Dems Abroad isn’t stopping. Bryan and Huddon-Cossar have reached out to expats for stories about their health care overseas. We all have our frustrations living over here. Rome is the filthiest capital in Europe. The government is rife with corruption. But Italy’s health care system, like many in Europe, is fabulous.

Bryan will soon take to Congress her stories, including my story of going blind in my right eye in the summer of 2017. The total cost of my treatment, including tests, counseling, medicine, an MRI and laser surgery was only 525 euros. In the U.S. it would’ve been nearly $7,000.

The Rome chapter did the same.

“The idea was to share our stories as American citizens living in these countries and what it’s like to live in a country that guarantees health care,” Huddon-Cossar said. “We had a huge, huge response.”

He received more than 300 stories, including his own.
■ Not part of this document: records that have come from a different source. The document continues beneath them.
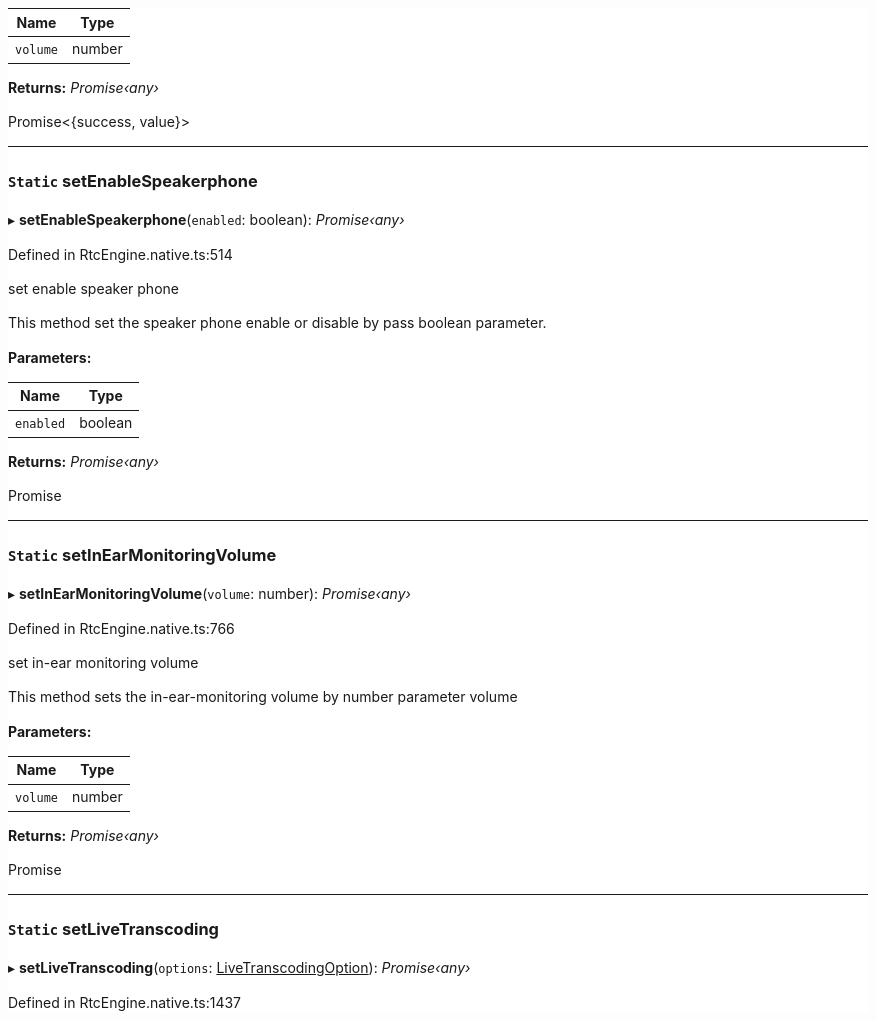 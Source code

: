 Name | Type |
------ | ------ |
`volume` | number |

**Returns:** *Promise‹any›*

Promise<{success, value}>

___

### `Static` setEnableSpeakerphone

▸ **setEnableSpeakerphone**(`enabled`: boolean): *Promise‹any›*

Defined in RtcEngine.native.ts:514

set enable speaker phone

This method set the speaker phone enable or disable by pass boolean parameter.

**Parameters:**

Name | Type |
------ | ------ |
`enabled` | boolean |

**Returns:** *Promise‹any›*

Promise<any>

___

### `Static` setInEarMonitoringVolume

▸ **setInEarMonitoringVolume**(`volume`: number): *Promise‹any›*

Defined in RtcEngine.native.ts:766

set in-ear monitoring volume

This method sets the in-ear-monitoring volume by number parameter volume

**Parameters:**

Name | Type |
------ | ------ |
`volume` | number |

**Returns:** *Promise‹any›*

Promise<any>

___

### `Static` setLiveTranscoding

▸ **setLiveTranscoding**(`options`: [LiveTranscodingOption](../interfaces/_types_.livetranscodingoption.md)): *Promise‹any›*

Defined in RtcEngine.native.ts:1437
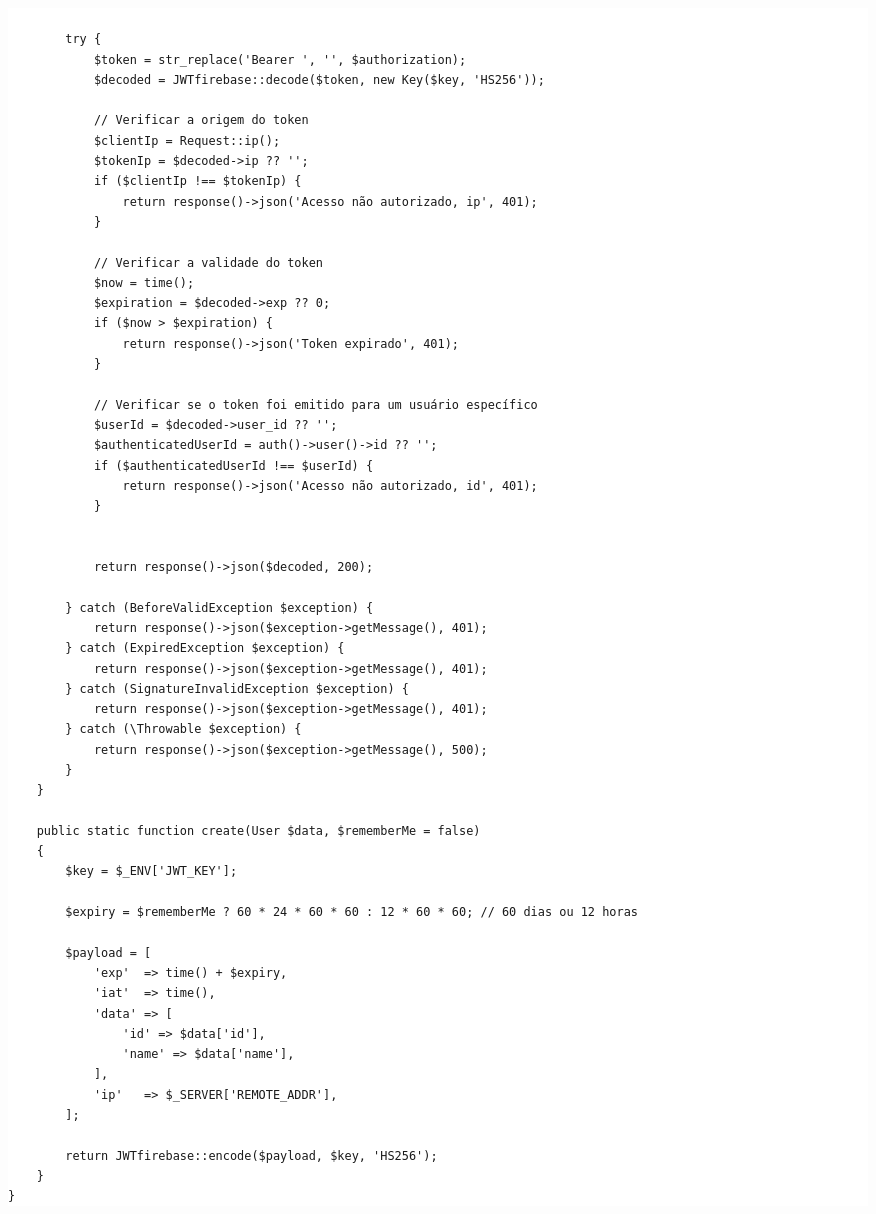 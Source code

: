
 ```
        
        try {
            $token = str_replace('Bearer ', '', $authorization);
            $decoded = JWTfirebase::decode($token, new Key($key, 'HS256')); 
            
            // Verificar a origem do token
            $clientIp = Request::ip();
            $tokenIp = $decoded->ip ?? '';
            if ($clientIp !== $tokenIp) {
                return response()->json('Acesso não autorizado, ip', 401);
            }
            
            // Verificar a validade do token
            $now = time();
            $expiration = $decoded->exp ?? 0;
            if ($now > $expiration) {
                return response()->json('Token expirado', 401);
            }
            
            // Verificar se o token foi emitido para um usuário específico 
            $userId = $decoded->user_id ?? '';
            $authenticatedUserId = auth()->user()->id ?? '';
            if ($authenticatedUserId !== $userId) {
                return response()->json('Acesso não autorizado, id', 401);
            }
            
            
            return response()->json($decoded, 200);
            
        } catch (BeforeValidException $exception) {
            return response()->json($exception->getMessage(), 401);
        } catch (ExpiredException $exception) {
            return response()->json($exception->getMessage(), 401);
        } catch (SignatureInvalidException $exception) {
            return response()->json($exception->getMessage(), 401);
        } catch (\Throwable $exception) {
            return response()->json($exception->getMessage(), 500);
        }
    }

    public static function create(User $data, $rememberMe = false)
    {
        $key = $_ENV['JWT_KEY'];
    
        $expiry = $rememberMe ? 60 * 24 * 60 * 60 : 12 * 60 * 60; // 60 dias ou 12 horas
    
        $payload = [
            'exp'  => time() + $expiry,
            'iat'  => time(),
            'data' => [
                'id' => $data['id'],
                'name' => $data['name'],
            ],
            'ip'   => $_SERVER['REMOTE_ADDR'],
        ];
    
        return JWTfirebase::encode($payload, $key, 'HS256');
    }
}

```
Last year he had to get an endoscopic gastrostomy exam after a series of stomach problems. He went to the ASL, Italy’s state health service, and they gave him an appointment in Frosinone, a town 55 miles southeast of Rome. Instead, he went to the Ospedale Fatebenefratelli, a private care hospital, on Rome’s Tiberina Island. They had him in the following week. His total cost?

One hundred fifty euros.

Besides health care, the other advantage all expats agree on is the streets in Europe are safe. Rome, a city of 2.8 million people, averages only 30 murders a year, hardly any by guns. Last fall gun nuts barbecued me online after I reacted to the slaughter in Las Vegas by pointing out that Italy’s tougher gun laws were reasons for the low murder rate. The critics pointed out the Czech Republic, which has the most open gun laws in the world behind the U.S., is proof that more guns mean safer streets.

Bryan, who grew up in a liberal family in Charleston, South Carolina, moved to Prague 20 years ago to head up a design section of a startup and now has a software company. She said guns nuts are missing the point.

“The thing to understand is the Czechs don’t have open gun laws,” she said. “They have really intelligent gun laws. They’re really strict about who can have a gun. If you have any mental problems you’re not allowed to have a gun.

“The Czechs take away guns. You can lose your reliability status if you are deemed to have excessive use of alcohol, if you commit a crime, if you commit misdemeanors. The health clearance is an important part of the license process.”

I left the potluck early and went to Marina’s. I had a bounce in my step, a smile on my face. She didn’t ask me a thing about the Decomposing Jack-o-Lantern.